Source texts of formatted documents:

────────────────────

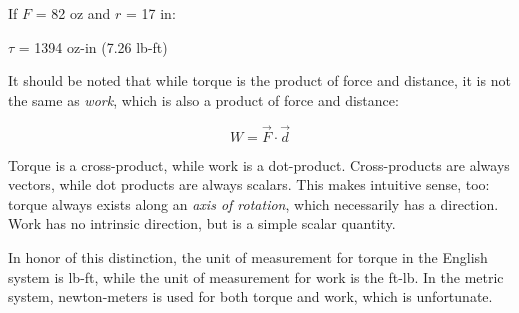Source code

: 
\noindent
If $F$ = 82 oz and $r$ = 17 in:

$\tau$ = 1394 oz-in (7.26 lb-ft) 

\vskip 10pt

It should be noted that while torque is the product of force and distance, it is not the same as {\it work}, which is also a product of force and distance:

$$W = \vec F \cdot \vec d$$

Torque is a cross-product, while work is a dot-product.  Cross-products are always vectors, while dot products are always scalars.  This makes intuitive sense, too: torque always exists along an {\it axis of rotation}, which necessarily has a direction.  Work has no intrinsic direction, but is a simple scalar quantity.

In honor of this distinction, the unit of measurement for torque in the English system is lb-ft, while the unit of measurement for work is the ft-lb.  In the metric system, newton-meters is used for both torque and work, which is unfortunate.





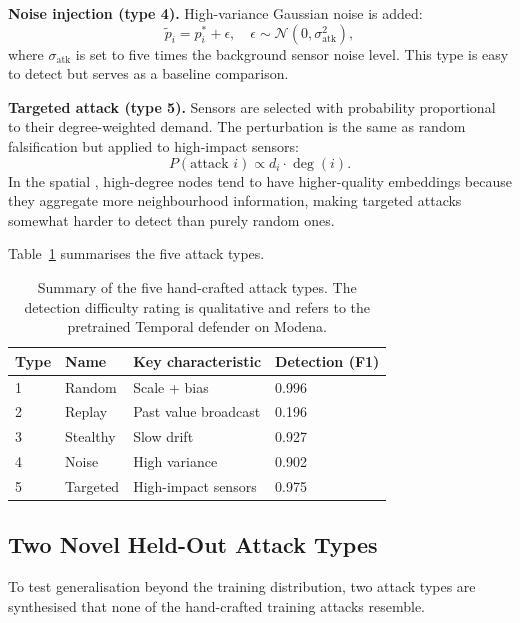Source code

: \textbf{Noise injection (type 4).} High-variance Gaussian noise is
added:
\begin{equation}
  \tilde{p}_i = p_i^* + \epsilon, \quad
  \epsilon \sim \mathcal{N}(0, \sigma_\text{atk}^2),
\end{equation}
where $\sigma_\text{atk}$ is set to five times the background sensor
noise level. This type is easy to detect but serves as a baseline
comparison.

\textbf{Targeted attack (type 5).} Sensors are selected with
probability proportional to their degree-weighted demand. The
perturbation is the same as random falsification but applied to
high-impact sensors:
\begin{equation}
  P(\text{attack } i) \propto d_i \cdot \deg(i).
\end{equation}
In the spatial \gnn{}, high-degree nodes tend to have
higher-quality embeddings because they aggregate more neighbourhood
information, making targeted attacks somewhat harder to detect than
purely random ones.

Table~\ref{tab:attacks} summarises the five attack types.

\begin{table}[htbp]
  \centering
  \caption{Summary of the five hand-crafted attack types. The
  detection difficulty rating is qualitative and refers to the
  pretrained Temporal \moe{} defender on Modena.}
  \label{tab:attacks}
  \begin{tabular}{llll}
    \toprule
    Type & Name & Key characteristic & Detection (F1) \\
    \midrule
    1 & Random     & Scale + bias         & 0.996 \\
    2 & Replay     & Past value broadcast & 0.196 \\
    3 & Stealthy   & Slow drift           & 0.927 \\
    4 & Noise      & High variance        & 0.902 \\
    5 & Targeted   & High-impact sensors  & 0.975 \\
    \bottomrule
  \end{tabular}
\end{table}

\subsection{Two Novel Held-Out Attack Types}
\label{sec:heldout_attacks}

To test generalisation beyond the training distribution, two attack
types are synthesised that none of the hand-crafted training attacks
resemble.

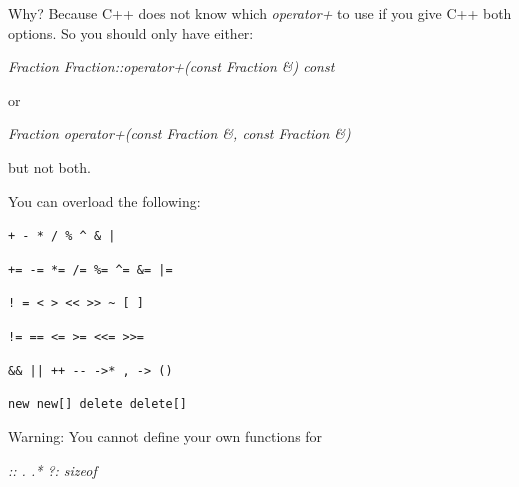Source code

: Why? Because C++ does not know which \textit{operator+} to use if you give
C++ both options. So you should only have either:

\textit{Fraction Fraction::operator+(const Fraction \&) const}

or

\textit{Fraction operator+(const Fraction \&, const Fraction \&)}

but not both.

You can overload the following:

\texttt{+ - * / \% \^{} \& |}

\texttt{+= -= *= /= \%= \^{}= \&= |=}

\texttt{! = < > << >> \~{} [ ]}

\texttt{!= == <= >= <<= >>=}

\texttt{\&\& || ++ -{}- ->* , -> ()}

\texttt{new new[] delete delete[]}

Warning: You cannot define your own functions for

\textit{:: . .* ?: sizeof}


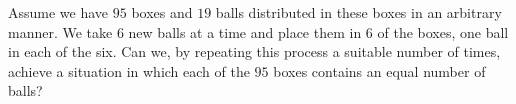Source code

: Assume we have $95$ boxes and $19$ balls distributed in these boxes in an arbitrary manner. We take $6$ new balls at a time and place them in $6$ of the boxes, one ball in each of the six. Can we, by repeating this process a suitable number of times, achieve a situation in which each of the $95$ boxes contains an equal number of balls?
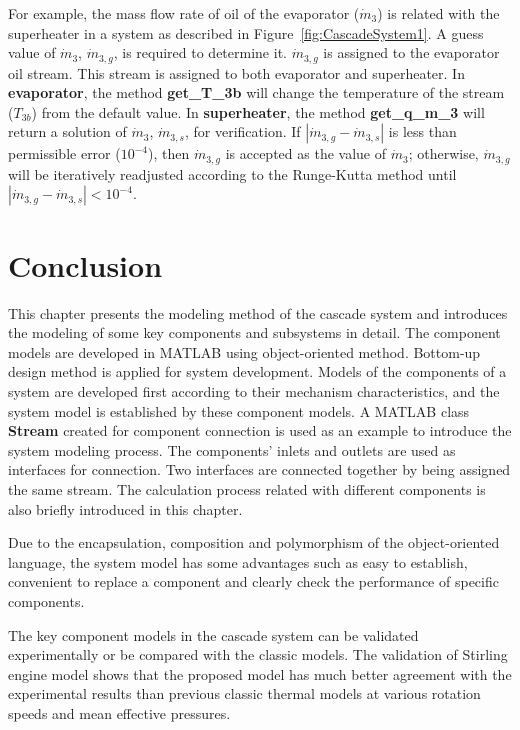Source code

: For example, the mass flow rate of oil of the evaporator ($\dot{m}_3$) is related with the superheater in a system as described in Figure~\ref{fig:CascadeSystem1}.
A guess value of $\dot{m}_3$, $\dot{m}_{3,g}$, is required to determine it. $\dot{m}_{3,g}$ is assigned to the evaporator oil stream. This stream is assigned to both evaporator and superheater. In \textbf{evaporator}, the method \textbf{get\_T\_3b} will change the temperature of the stream ($T_{3b}$) from the default value. 
In \textbf{superheater}, the method \textbf{get\_q\_m\_3} will return a solution of $\dot{m}_3$, $\dot{m}_{3,s}$, for verification. If $\left|\dot{m}_{3,g} - \dot{m}_{3,s}\right|$ is less than permissible error ($10^{-4}$), then $\dot{m}_{3,g}$ is accepted as the value of $\dot{m}_{3}$; otherwise, $\dot{m}_{3,g}$ will be iteratively readjusted according to the Runge-Kutta method until $\left|\dot{m}_{3,g} - \dot{m}_{3,s}\right| < 10^{-4}$.

\section{Conclusion}

This chapter presents the modeling method of the cascade system and introduces the modeling of some key components and subsystems in detail. The component models are developed in MATLAB using object-oriented method. Bottom-up design method is applied for system development. Models of the components of a system are developed first according to their mechanism characteristics, and the system model is established by these component models. A MATLAB class \textbf{Stream} created for component connection is used as an example to introduce the system modeling process. The components' inlets and outlets are used as interfaces for connection. 
Two interfaces are connected together by being assigned the same stream.
The calculation process related with different components is also briefly introduced in this chapter.

Due to the encapsulation, composition and polymorphism of the object-oriented language, the system model has some advantages such as easy to establish, convenient to replace a component and clearly check the performance of specific components.

The key component models in the cascade system can be validated experimentally or be compared with the classic models. The validation of Stirling engine model shows that the proposed model has much better agreement with the experimental results than previous classic thermal models at various rotation speeds and mean effective pressures.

────────────────────

* Exercise goal:
Above are the records; repeat exactly the lines from the one holding "Gaussian noise is" down to the one holding "higher-quality embeddings because", end lines included.

* Answer area:
: \textbf{Noise injection (type 4).} High-variance Gaussian noise is
added:
\begin{equation}
  \tilde{p}_i = p_i^* + \epsilon, \quad
  \epsilon \sim \mathcal{N}(0, \sigma_\text{atk}^2),
\end{equation}
where $\sigma_\text{atk}$ is set to five times the background sensor
noise level. This type is easy to detect but serves as a baseline
comparison.

\textbf{Targeted attack (type 5).} Sensors are selected with
probability proportional to their degree-weighted demand. The
perturbation is the same as random falsification but applied to
high-impact sensors:
\begin{equation}
  P(\text{attack } i) \propto d_i \cdot \deg(i).
\end{equation}
In the spatial \gnn{}, high-degree nodes tend to have
higher-quality embeddings because they aggregate more neighbourhood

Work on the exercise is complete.